Quantum cosmological consistency condition for inflation

TL;DR

This paper explores how quantum cosmology can predict the initial conditions and energy scale of inflation through a tunneling probability distribution, linking quantum origins to observable CMB polarization signatures.

Contribution

It introduces a path-integral approach to derive a tunneling probability distribution that predicts inflation's initial conditions and energy scale, providing a testable quantum cosmological consistency condition.

Findings

A sharp peak in the tunneling probability distribution indicates the most probable initial inflationary state.

The method is explicitly demonstrated for natural inflation, showing its applicability.

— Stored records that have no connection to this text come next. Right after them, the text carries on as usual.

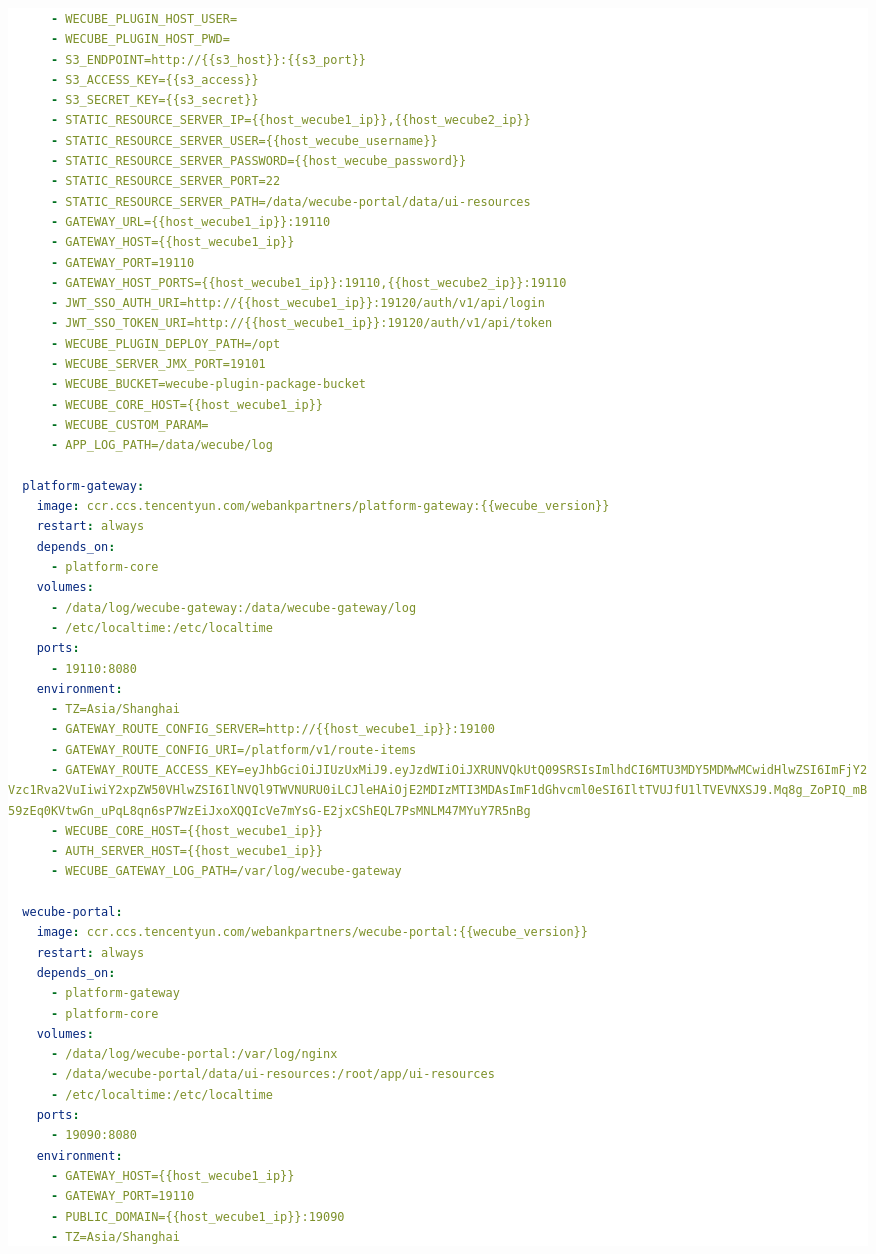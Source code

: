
 ```yaml
      - WECUBE_PLUGIN_HOST_USER=
      - WECUBE_PLUGIN_HOST_PWD=
      - S3_ENDPOINT=http://{{s3_host}}:{{s3_port}}
      - S3_ACCESS_KEY={{s3_access}}
      - S3_SECRET_KEY={{s3_secret}}
      - STATIC_RESOURCE_SERVER_IP={{host_wecube1_ip}},{{host_wecube2_ip}}
      - STATIC_RESOURCE_SERVER_USER={{host_wecube_username}}
      - STATIC_RESOURCE_SERVER_PASSWORD={{host_wecube_password}}
      - STATIC_RESOURCE_SERVER_PORT=22
      - STATIC_RESOURCE_SERVER_PATH=/data/wecube-portal/data/ui-resources
      - GATEWAY_URL={{host_wecube1_ip}}:19110
      - GATEWAY_HOST={{host_wecube1_ip}}
      - GATEWAY_PORT=19110
      - GATEWAY_HOST_PORTS={{host_wecube1_ip}}:19110,{{host_wecube2_ip}}:19110
      - JWT_SSO_AUTH_URI=http://{{host_wecube1_ip}}:19120/auth/v1/api/login
      - JWT_SSO_TOKEN_URI=http://{{host_wecube1_ip}}:19120/auth/v1/api/token
      - WECUBE_PLUGIN_DEPLOY_PATH=/opt
      - WECUBE_SERVER_JMX_PORT=19101
      - WECUBE_BUCKET=wecube-plugin-package-bucket
      - WECUBE_CORE_HOST={{host_wecube1_ip}}
      - WECUBE_CUSTOM_PARAM=
      - APP_LOG_PATH=/data/wecube/log

  platform-gateway:
    image: ccr.ccs.tencentyun.com/webankpartners/platform-gateway:{{wecube_version}}
    restart: always
    depends_on:
      - platform-core
    volumes:
      - /data/log/wecube-gateway:/data/wecube-gateway/log
      - /etc/localtime:/etc/localtime
    ports:
      - 19110:8080
    environment:
      - TZ=Asia/Shanghai
      - GATEWAY_ROUTE_CONFIG_SERVER=http://{{host_wecube1_ip}}:19100
      - GATEWAY_ROUTE_CONFIG_URI=/platform/v1/route-items
      - GATEWAY_ROUTE_ACCESS_KEY=eyJhbGciOiJIUzUxMiJ9.eyJzdWIiOiJXRUNVQkUtQ09SRSIsImlhdCI6MTU3MDY5MDMwMCwidHlwZSI6ImFjY2Vzc1Rva2VuIiwiY2xpZW50VHlwZSI6IlNVQl9TWVNURU0iLCJleHAiOjE2MDIzMTI3MDAsImF1dGhvcml0eSI6IltTVUJfU1lTVEVNXSJ9.Mq8g_ZoPIQ_mB59zEq0KVtwGn_uPqL8qn6sP7WzEiJxoXQQIcVe7mYsG-E2jxCShEQL7PsMNLM47MYuY7R5nBg
      - WECUBE_CORE_HOST={{host_wecube1_ip}}
      - AUTH_SERVER_HOST={{host_wecube1_ip}}
      - WECUBE_GATEWAY_LOG_PATH=/var/log/wecube-gateway

  wecube-portal:
    image: ccr.ccs.tencentyun.com/webankpartners/wecube-portal:{{wecube_version}}
    restart: always
    depends_on:
      - platform-gateway
      - platform-core
    volumes:
      - /data/log/wecube-portal:/var/log/nginx
      - /data/wecube-portal/data/ui-resources:/root/app/ui-resources
      - /etc/localtime:/etc/localtime
    ports:
      - 19090:8080
    environment:
      - GATEWAY_HOST={{host_wecube1_ip}}
      - GATEWAY_PORT=19110
      - PUBLIC_DOMAIN={{host_wecube1_ip}}:19090
      - TZ=Asia/Shanghai
```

The approach connects quantum cosmological predictions with observable CMB B-polarization signatures.

Abstract

We investigate the quantum cosmological tunneling scenario for inflationary models. Within a path-integral approach, we derive the corresponding tunneling probability distribution. A sharp peak in this distribution can be interpreted as the initial condition for inflation and therefore as a quantum cosmological prediction for its energy scale. This energy scale is also a genuine prediction of any inflationary model by itself, as the primordial gravitons generated during inflation leave their imprint in the B-polarization of the cosmic microwave background. In this way, one can derive a consistency condition for inflationary models that guarantees compatibility with a tunneling origin and can lead to a testable quantum cosmological prediction. The general method is demonstrated explicitly for the model of natural inflation.